- Born: Tijuana, Mexico
- Occupation: News Anchor
- Employer: Telemundo Houston

= Martin Berlanga =

Mexican news anchor

Martin Berlanga is a Mexican news anchor for Telemundo Houston. He used to be anchor correspondent for Noticiero Univision weekends and the news segments on Univision's early morning program, Tu DesayunoAlegre.

Spouse: Iris Salinas (1999 - 2005)

Children: Bruno Berlanga and Dante Berlanda

== Career ==
Berlanga has been anchor and correspondent “Noticiero Univision” (Univision News) and Noticiero Univision: Edicion Nocturna (Univision News: Late Night Edition), the primetime newsmagazine program Aquí y Ahora (Here and Now), the morning show Despierta América (Wake-up America) and the political show Al Punto (To the Point). He also presented the news segments on Univision’s early morning program Tu Desayuno Alegre (Your Happy Breakfast). He had been was the Univision Network news correspondent based in San Antonio, Texas.

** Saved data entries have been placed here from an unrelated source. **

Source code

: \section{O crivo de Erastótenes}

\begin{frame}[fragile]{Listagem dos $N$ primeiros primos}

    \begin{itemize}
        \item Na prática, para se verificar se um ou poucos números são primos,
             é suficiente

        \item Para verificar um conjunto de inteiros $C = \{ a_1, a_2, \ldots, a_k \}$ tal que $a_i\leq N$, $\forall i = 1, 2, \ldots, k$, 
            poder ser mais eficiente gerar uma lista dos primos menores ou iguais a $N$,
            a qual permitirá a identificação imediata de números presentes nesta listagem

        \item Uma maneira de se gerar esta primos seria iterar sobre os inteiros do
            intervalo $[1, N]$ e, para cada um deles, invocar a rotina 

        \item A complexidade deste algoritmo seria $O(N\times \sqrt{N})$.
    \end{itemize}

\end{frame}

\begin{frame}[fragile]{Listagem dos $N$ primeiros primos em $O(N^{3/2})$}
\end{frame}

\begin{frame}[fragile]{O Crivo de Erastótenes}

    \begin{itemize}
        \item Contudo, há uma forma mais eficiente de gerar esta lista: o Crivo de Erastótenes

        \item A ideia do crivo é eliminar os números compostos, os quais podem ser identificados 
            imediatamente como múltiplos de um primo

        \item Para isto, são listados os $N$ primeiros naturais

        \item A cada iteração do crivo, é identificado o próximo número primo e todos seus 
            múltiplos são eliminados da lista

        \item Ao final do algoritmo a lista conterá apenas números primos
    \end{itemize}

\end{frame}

During his years in broadcast journalism, Berlanga has covered important news stories such as the U.S. and Mexican presidential elections, the September 11 attacks in 2001, crash of a passenger planes, and the trial and execution of Timothy McVeigh in Oklahoma. In addition, he has reported on hurricanes, earthquakes, prisoner executions in Texas and Indiana, the arrival of Taliban prisoners to the Guantánamo Bay detention camp, and the crash of the Space Shuttle Columbia, among others. As a news correspondent in Texas, Berlanga also regularly covered the daily plight of immigrants who cross the border illegally from Mexico.

Before moving to the United States, Berlanga had a successful career in Mexico as a television news anchor, host and producer of youth-oriented shows, and later as a news anchor, radio announcer and producer. In 1996, he became a local reporter and weekend news anchor for Houston’s KXLN-Univision 45.

Born in Tijuana, Mexico, Berlanga holds a Bachelor of Science degree in communication sciences from the Universidad Autónoma de Coahuila.